Asıl adı Abdurrahman bin Muhammed bin Ebu Bekir bin Hasan olan81 İbn-i

Haldun (1332-1406), sosyal ve siyasal konularda en önemli İslam filozoflarından biri olarak kabul edilmektedir. İbn-i Haldun, siyasal liderlik üzerine düşüncelerini aktarırken “asabiyet” kavramını sıkça kullanır ve siyasal liderden “hükümdar” olarak bahseder.

İbn-i Haldun’da hükümdarlık anlayışı asabiyet üzerine kuruludur.

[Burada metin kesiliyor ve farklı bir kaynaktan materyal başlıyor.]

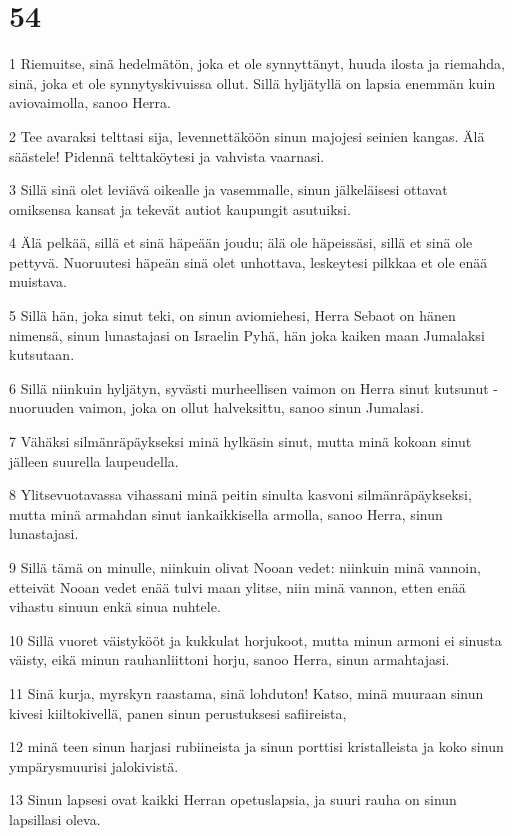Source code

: \chapter{54}

\par 1 Riemuitse, sinä hedelmätön, joka et ole synnyttänyt, huuda ilosta ja riemahda, sinä, joka et ole synnytyskivuissa ollut. Sillä hyljätyllä on lapsia enemmän kuin aviovaimolla, sanoo Herra.
\par 2 Tee avaraksi telttasi sija, levennettäköön sinun majojesi seinien kangas. Älä säästele! Pidennä telttaköytesi ja vahvista vaarnasi.
\par 3 Sillä sinä olet leviävä oikealle ja vasemmalle, sinun jälkeläisesi ottavat omiksensa kansat ja tekevät autiot kaupungit asutuiksi.
\par 4 Älä pelkää, sillä et sinä häpeään joudu; älä ole häpeissäsi, sillä et sinä ole pettyvä. Nuoruutesi häpeän sinä olet unhottava, leskeytesi pilkkaa et ole enää muistava.
\par 5 Sillä hän, joka sinut teki, on sinun aviomiehesi, Herra Sebaot on hänen nimensä, sinun lunastajasi on Israelin Pyhä, hän joka kaiken maan Jumalaksi kutsutaan.
\par 6 Sillä niinkuin hyljätyn, syvästi murheellisen vaimon on Herra sinut kutsunut - nuoruuden vaimon, joka on ollut halveksittu, sanoo sinun Jumalasi.
\par 7 Vähäksi silmänräpäykseksi minä hylkäsin sinut, mutta minä kokoan sinut jälleen suurella laupeudella.
\par 8 Ylitsevuotavassa vihassani minä peitin sinulta kasvoni silmänräpäykseksi, mutta minä armahdan sinut iankaikkisella armolla, sanoo Herra, sinun lunastajasi.
\par 9 Sillä tämä on minulle, niinkuin olivat Nooan vedet: niinkuin minä vannoin, etteivät Nooan vedet enää tulvi maan ylitse, niin minä vannon, etten enää vihastu sinuun enkä sinua nuhtele.
\par 10 Sillä vuoret väistykööt ja kukkulat horjukoot, mutta minun armoni ei sinusta väisty, eikä minun rauhanliittoni horju, sanoo Herra, sinun armahtajasi.
\par 11 Sinä kurja, myrskyn raastama, sinä lohduton! Katso, minä muuraan sinun kivesi kiiltokivellä, panen sinun perustuksesi safiireista,
\par 12 minä teen sinun harjasi rubiineista ja sinun porttisi kristalleista ja koko sinun ympärysmuurisi jalokivistä.
\par 13 Sinun lapsesi ovat kaikki Herran opetuslapsia, ja suuri rauha on sinun lapsillasi oleva.
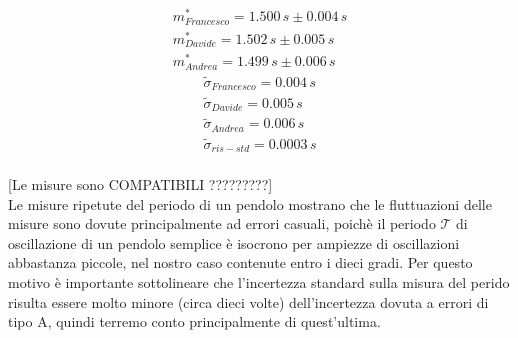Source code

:\documentclass[12pt, twoside, a4paper]{article}
\begin{document}
\begin{equation*}
	\begin{split}
		m_{Francesco}^* = 1.500\,s \pm 0.004\,s \\
		m_{Davide}^* = 1.502\,s \pm 0.005\,s \\
		m_{Andrea}^* = 1.499\,s \pm 0.006\,s
	\end{split}
\end{equation*}
\begin{equation*}
	\begin{split}
		\tilde{\sigma}_{Francesco} = 0.004\,s \\
		\tilde{\sigma}_{Davide} = 0.005\,s \\
		\tilde{\sigma}_{Andrea} = 0.006\,s \\
		\tilde{\sigma}_{ris-std} = 0.0003\,s
	\end{split}
\end{equation*}\\

[Le misure sono COMPATIBILI ?????????]\\

Le misure ripetute del periodo di un pendolo mostrano che le fluttuazioni delle misure sono dovute principalmente ad errori casuali, poichè il periodo $\mathcal{T}$ di oscillazione di un pendolo semplice è isocrono per ampiezze di oscillazioni abbastanza piccole, nel nostro caso contenute entro i dieci gradi.
Per questo motivo è importante sottolineare che l'incertezza standard sulla misura del perido risulta essere molto minore (circa dieci volte) dell'incertezza dovuta a errori di tipo A, quindi terremo conto principalmente di quest'ultima.\\
\end{document}
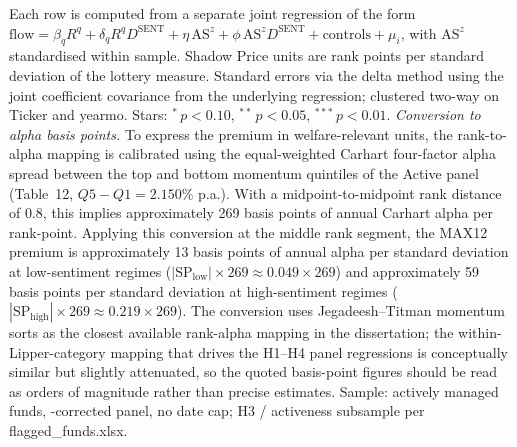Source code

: \begin{table}[H]
{}
{\raggedright\noindent\footnotesize
\begin{singlespace}
Each row is computed from a separate joint regression of the form $\text{flow}=\beta_q R^q + \delta_q R^q D^{\text{SENT}} + \eta\,\text{AS}^z + \phi\,\text{AS}^z D^{\text{SENT}} + \text{controls} + \mu_i$, with $\text{AS}^z$ standardised within sample. Shadow Price units are rank points per standard deviation of the lottery measure. Standard errors via the delta method using the joint coefficient covariance from the underlying regression; clustered two-way on Ticker and yearmo. Stars: $^{*}\,p<0.10$, $^{**}\,p<0.05$, $^{***}\,p<0.01$. \smallskip \textit{Conversion to alpha basis points.} To express the premium in welfare-relevant units, the rank-to-alpha mapping is calibrated using the equal-weighted Carhart four-factor alpha spread between the top and bottom momentum quintiles of the Active panel (Table~12, $Q5-Q1=2.150\%$ p.a.). With a midpoint-to-midpoint rank distance of $0.8$, this implies approximately 269 basis points of annual Carhart alpha per rank-point. Applying this conversion at the middle rank segment, the MAX12 premium is approximately 13 basis points of annual alpha per standard deviation at low-sentiment regimes ($|\text{SP}_{\text{low}}|\times 269\approx 0.049\times 269$) and approximately 59 basis points per standard deviation at high-sentiment regimes ($|\text{SP}_{\text{high}}|\times 269\approx 0.219\times 269$). The conversion uses Jegadeesh--Titman momentum sorts as the closest available rank-alpha mapping in the dissertation; the within-Lipper-category mapping that drives the H1--H4 panel regressions is conceptually similar but slightly attenuated, so the quoted basis-point figures should be read as orders of magnitude rather than precise estimates. \smallskip Sample: actively managed funds, \textcite{Evans2010}-corrected panel, no date cap; H3 / activeness subsample per flagged\_funds.xlsx.
\end{singlespace}\par}
\end{table}
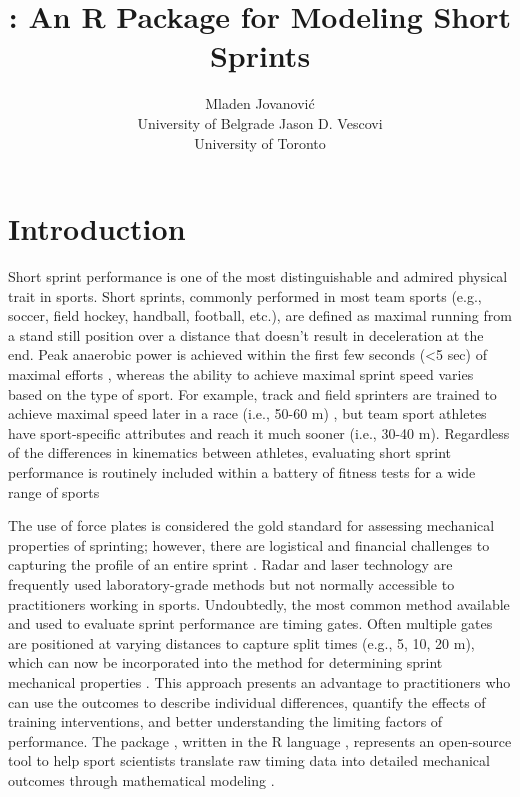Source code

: \documentclass[
]{jss}
\author{
Mladen Jovanović\\University of Belgrade \And Jason D. Vescovi\\University of Toronto
}
\title{\pkg{shorts}: An R Package for Modeling Short Sprints}
\begin{document}
\hypertarget{introduction}{%
\section{Introduction}\label{introduction}}

Short sprint performance is one of the most distinguishable and admired physical trait in sports. Short sprints, commonly performed in most team sports (e.g., soccer, field hockey, handball, football, etc.), are defined as maximal running from a stand still position over a distance that doesn't result in deceleration at the end. Peak anaerobic power is achieved within the first few seconds (\textless5 sec) of maximal efforts \citep{mangineSpeedForcePower2014}, whereas the ability to achieve maximal sprint speed varies based on the type of sport. For example, track and field sprinters are trained to achieve maximal speed later in a race (i.e., 50-60 m) \citep{ward-smithEnergyConversionStrategies2001}, but team sport athletes have sport-specific attributes and reach it much sooner (i.e., 30-40 m)\citep{brownAssessmentLinearSprinting2004}. Regardless of the differences in kinematics between athletes, evaluating short sprint performance is routinely included within a battery of fitness tests for a wide range of sports

The use of force plates is considered the gold standard for assessing mechanical properties of sprinting; however, there are logistical and financial challenges to capturing the profile of an entire sprint \citep{morinSimpleMethodComputing2019, samozinoSimpleMethodMeasuring2016}. Radar and laser technology are frequently used laboratory-grade methods \citep{buchheitMechanicalDeterminantsAcceleration2014, edwardsSprintAccelerationCharacteristics2020, jimenez-reyesRelationshipVerticalHorizontal2018, marcote-pequenoAssociationForceVelocity2019} but not normally accessible to practitioners working in sports. Undoubtedly, the most common method available and used to evaluate sprint performance are timing gates. Often multiple gates are positioned at varying distances to capture split times (e.g., 5, 10, 20 m), which can now be incorporated into the method for determining sprint mechanical properties \citep{morinSimpleMethodComputing2019, samozinoSimpleMethodMeasuring2016}. This approach presents an advantage to practitioners who can use the outcomes to describe individual differences, quantify the effects of training interventions, and better understanding the limiting factors of performance. The  package \citep{R-shorts}, written in the R language \citep{R-base}, represents an open-source tool to help sport scientists translate raw timing data into detailed mechanical outcomes through mathematical modeling \citep{morinSimpleMethodComputing2019, samozinoSimpleMethodMeasuring2016}.
\end{document}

Bu yüzden İbn-i Haldun’u anlayabilmek için ilk olarak asabiyet kavramını anlamak gerekir. Sözlük anlamında, “sinirlilik” durumu dışında, ikinci anlam olarak “kendi akrabasını, vatanını, din veya milliyetini müdafaa etme gayreti”,82 ansiklopedik açıklamasında ise,

aynı soydan gelenlerin veya aralarında yakınlık bulunanların muhaliflerine karşı birlikte hareket etmelerini sağlayan dayanışma duygusu83 şeklinde tanımlanmıştır.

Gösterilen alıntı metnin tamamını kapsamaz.